# INPUT MATERIAL:
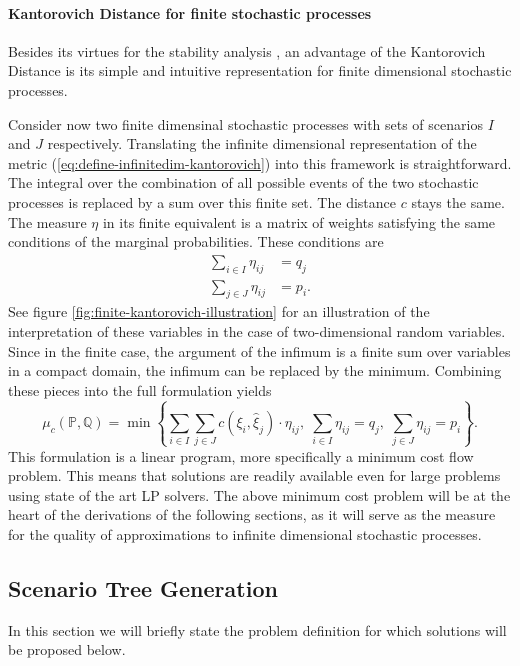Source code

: \paragraph{Kantorovich Distance for finite stochastic processes}
Besides its virtues for the stability analysis \cite{Dupacova2003}, an advantage of the Kantorovich Distance is its simple and intuitive representation for finite dimensional stochastic processes.

Consider now two finite dimensinal stochastic processes with sets of scenarios $I$ and $J$ respectively.
Translating the infinite dimensional representation of the metric (\ref{eq:define-infinitedim-kantorovich}) into this framework is straightforward.
The integral over the combination of all possible events of the two stochastic processes is replaced by a sum over this finite set.
The distance $c$ stays the same.
The measure $\eta$ in its finite equivalent is a matrix of weights satisfying the same conditions of the marginal probabilities.
These conditions are
\begin{align}
  \label{eq:finitedim-marginals-eta}
  \sum_{i\in I} \eta_{ij} &= q_j\\
  \sum_{j\in J} \eta_{ij} &= p_i.
\end{align}
See figure \ref{fig:finite-kantorovich-illustration} for an illustration of the interpretation of these variables in the case of two-dimensional random variables.
Since in the finite case, the argument of the infimum is a finite sum over variables in a compact domain, the infimum can be replaced by the minimum. Combining these pieces into the full formulation yields
\begin{equation}
  \label{eq:define-finitedim-Kantorovich}
  \mu_c(\mathbb{P}, \mathbb{Q}) = \min\left\{\sum_{i\in I}\sum_{j\in J}c(\xi_i,\hat{\xi}_j)\cdot \eta_{ij},\; \sum_{i\in I}\eta_{ij}=q_j,\;\sum_{j\in J}\eta_{ij}=p_i\right\}.
\end{equation}
This formulation is a linear program, more specifically a minimum cost flow problem. This means that solutions are readily available even for large problems using state of the art LP solvers. The above minimum cost problem will be at the heart of the derivations of the following sections, as it will serve as the measure for the quality of approximations to infinite dimensional stochastic processes.
\subsection{Scenario Tree Generation}
In this section we will briefly state the problem definition for which solutions will be proposed below.
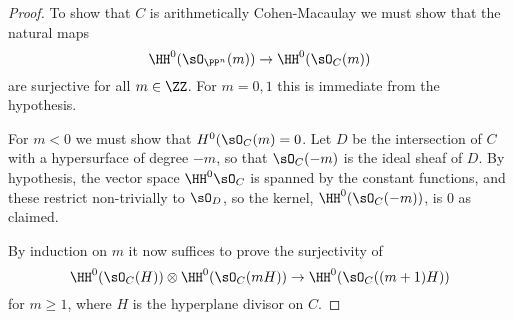 \begin{proof} 

To show that
$C$ is arithmetically Cohen-Macaulay we
must show that the natural maps 
$$
\HH^{0}(\sO_{\PP^{n}}(m)) \to \HH^{0}(\sO_{C}(m))
$$
are surjective for all $m\in \ZZ$. For $m=0,1$ this is immediate from the hypothesis.

For $m<0$ we must show that $H^0(\sO_C(m)=0$. Let $D$ be the intersection of $C$
with a hypersurface of degree $-m$, so that $\sO_C(-m)$ is the ideal sheaf of
$D$. By hypothesis, the vector space $\HH^{0}\sO_{C}$ is spanned by the constant functions, and these
restrict non-trivially to $\sO_{D}$, so the kernel, $\HH^{0}(\sO_{C}(-m))$, is 0 as claimed.

By induction on $m$ it now suffices to prove the surjectivity of
$$
\HH^{0}(\sO_{C}(H)) \otimes \HH^{0}(\sO_{C}(mH)) \to \HH^{0}(\sO_{C}((m+1)H))
$$
for $m\geq 1$, where $H$ is the hyperplane divisor on $C$.

%
%
%
%
 

\end{proof}
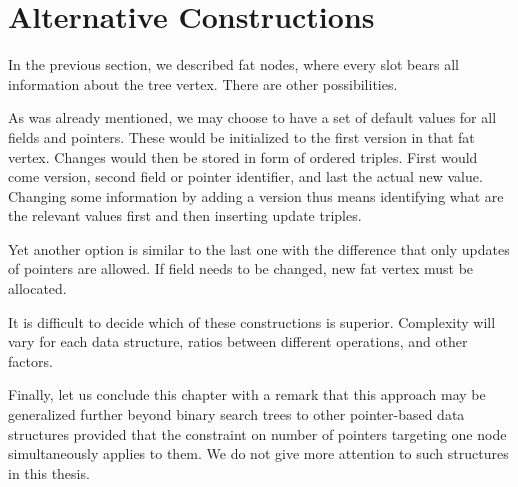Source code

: \section{Alternative Constructions}

In the previous section, we described fat nodes, where every slot bears all information about the tree vertex. There are other possibilities.

As was already mentioned, we may choose to have a set of default values for all fields and pointers.
These would be initialized to the first version in that fat vertex. Changes would then be stored in form of ordered triples. First would come version, second field or pointer identifier, and last the actual new value. Changing some information by adding a version thus means identifying what are the relevant values first and then inserting update triples.

Yet another option is similar to the last one with the difference that only updates of pointers are allowed. If field needs to be changed, new fat vertex must be allocated.

It is difficult to decide which of these constructions is superior. Complexity will vary for each data structure, ratios between different operations, and other factors.

Finally, let us conclude this chapter with a remark that this approach may be generalized further beyond binary search trees to other pointer-based data structures provided that the constraint on number of pointers targeting one node simultaneously applies to them.
We do not give more attention to such structures in this thesis.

# THE TASK:
Everything in the records above should come back word for word, except the pictures.

# EXERCISE SOLUTION:
Source code

: \paragraph{Kantorovich Distance for finite stochastic processes}
Besides its virtues for the stability analysis \cite{Dupacova2003}, an advantage of the Kantorovich Distance is its simple and intuitive representation for finite dimensional stochastic processes.

Consider now two finite dimensinal stochastic processes with sets of scenarios $I$ and $J$ respectively.
Translating the infinite dimensional representation of the metric (\ref{eq:define-infinitedim-kantorovich}) into this framework is straightforward.
The integral over the combination of all possible events of the two stochastic processes is replaced by a sum over this finite set.
The distance $c$ stays the same.
The measure $\eta$ in its finite equivalent is a matrix of weights satisfying the same conditions of the marginal probabilities.
These conditions are
\begin{align}
  \label{eq:finitedim-marginals-eta}
  \sum_{i\in I} \eta_{ij} &= q_j\\
  \sum_{j\in J} \eta_{ij} &= p_i.
\end{align}
See figure \ref{fig:finite-kantorovich-illustration} for an illustration of the interpretation of these variables in the case of two-dimensional random variables.
Since in the finite case, the argument of the infimum is a finite sum over variables in a compact domain, the infimum can be replaced by the minimum. Combining these pieces into the full formulation yields
\begin{equation}
  \label{eq:define-finitedim-Kantorovich}
  \mu_c(\mathbb{P}, \mathbb{Q}) = \min\left\{\sum_{i\in I}\sum_{j\in J}c(\xi_i,\hat{\xi}_j)\cdot \eta_{ij},\; \sum_{i\in I}\eta_{ij}=q_j,\;\sum_{j\in J}\eta_{ij}=p_i\right\}.
\end{equation}
This formulation is a linear program, more specifically a minimum cost flow problem. This means that solutions are readily available even for large problems using state of the art LP solvers. The above minimum cost problem will be at the heart of the derivations of the following sections, as it will serve as the measure for the quality of approximations to infinite dimensional stochastic processes.
\subsection{Scenario Tree Generation}
In this section we will briefly state the problem definition for which solutions will be proposed below.
 \begin{proof} 

To show that
$C$ is arithmetically Cohen-Macaulay we
must show that the natural maps 
$$
\HH^{0}(\sO_{\PP^{n}}(m)) \to \HH^{0}(\sO_{C}(m))
$$
are surjective for all $m\in \ZZ$. For $m=0,1$ this is immediate from the hypothesis.

For $m<0$ we must show that $H^0(\sO_C(m)=0$. Let $D$ be the intersection of $C$
with a hypersurface of degree $-m$, so that $\sO_C(-m)$ is the ideal sheaf of
$D$. By hypothesis, the vector space $\HH^{0}\sO_{C}$ is spanned by the constant functions, and these
restrict non-trivially to $\sO_{D}$, so the kernel, $\HH^{0}(\sO_{C}(-m))$, is 0 as claimed.

By induction on $m$ it now suffices to prove the surjectivity of
$$
\HH^{0}(\sO_{C}(H)) \otimes \HH^{0}(\sO_{C}(mH)) \to \HH^{0}(\sO_{C}((m+1)H))
$$
for $m\geq 1$, where $H$ is the hyperplane divisor on $C$.

%
%
%
%
 

\end{proof}
Source code

: \section{Alternative Constructions}

In the previous section, we described fat nodes, where every slot bears all information about the tree vertex. There are other possibilities.

As was already mentioned, we may choose to have a set of default values for all fields and pointers.
These would be initialized to the first version in that fat vertex. Changes would then be stored in form of ordered triples. First would come version, second field or pointer identifier, and last the actual new value. Changing some information by adding a version thus means identifying what are the relevant values first and then inserting update triples.

Yet another option is similar to the last one with the difference that only updates of pointers are allowed. If field needs to be changed, new fat vertex must be allocated.

It is difficult to decide which of these constructions is superior. Complexity will vary for each data structure, ratios between different operations, and other factors.

Finally, let us conclude this chapter with a remark that this approach may be generalized further beyond binary search trees to other pointer-based data structures provided that the constraint on number of pointers targeting one node simultaneously applies to them.
We do not give more attention to such structures in this thesis.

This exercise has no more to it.